## TASK REQUIREMENTS
The lines below, from the first through the one containing "a boat, the", are to be given again exactly, with pictures left out and nothing added.

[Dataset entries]
>>>

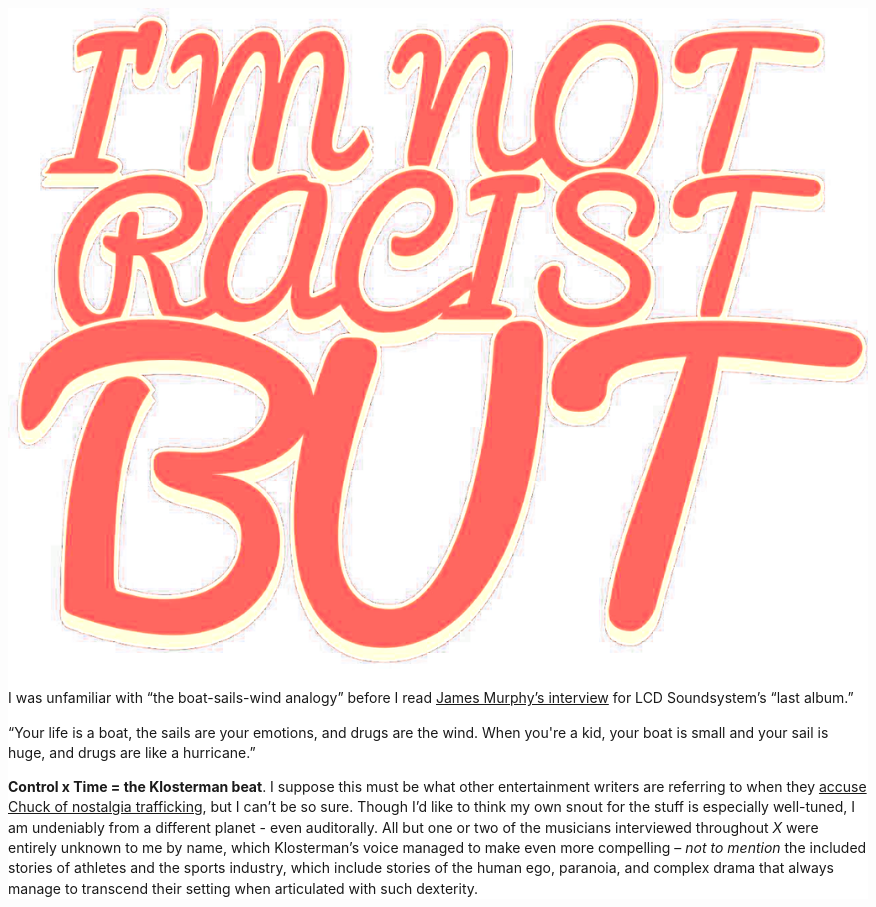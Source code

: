 ![211d7e6b-7a8d-4c26-8237-513718b65beb.png](image/211d7e6b-7a8d-4c26-8237-513718b65beb.png)

I was unfamiliar with “the boat-sails-wind analogy” before I read [James Murphy’s interview](https://www.theguardian.com/music/2010/apr/24/lcd-soundsystem-this-is-happening) for LCD Soundsystem’s “last album.”

“Your life is a boat, the sails are your emotions, and drugs are the wind. When you're a kid, your boat is small and your sail is huge, and drugs are like a hurricane.”

**Control x Time = the Klosterman beat**. I suppose this must be what other entertainment writers are referring to when they [accuse Chuck of nostalgia trafficking](http://www.dallasobserver.com/arts/pop-culture-critic-chuck-klosterman-talks-about-his-new-essay-collection-x-9559383), but I can’t be so sure. Though I’d like to think my own snout for the stuff is especially well-tuned, I am undeniably from a different planet - even auditorally. All but one or two of the musicians interviewed throughout _X_ were entirely unknown to me by name, which Klosterman’s voice managed to make even more compelling – _not to mention_ the included stories of athletes and the sports industry, which include stories of the human ego, paranoia, and complex drama that always manage to transcend their setting when articulated with such dexterity.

<<<

## SOLUTION TO THIS PROBLEM
Source code

: ![211d7e6b-7a8d-4c26-8237-513718b65beb.png](image/211d7e6b-7a8d-4c26-8237-513718b65beb.png)

I was unfamiliar with “the boat-sails-wind analogy” before I read [James Murphy’s interview](https://www.theguardian.com/music/2010/apr/24/lcd-soundsystem-this-is-happening) for LCD Soundsystem’s “last album.”

“Your life is a boat, the sails are your emotions, and drugs are the wind. When you're a kid, your boat is small and your sail is huge, and drugs are like a hurricane.”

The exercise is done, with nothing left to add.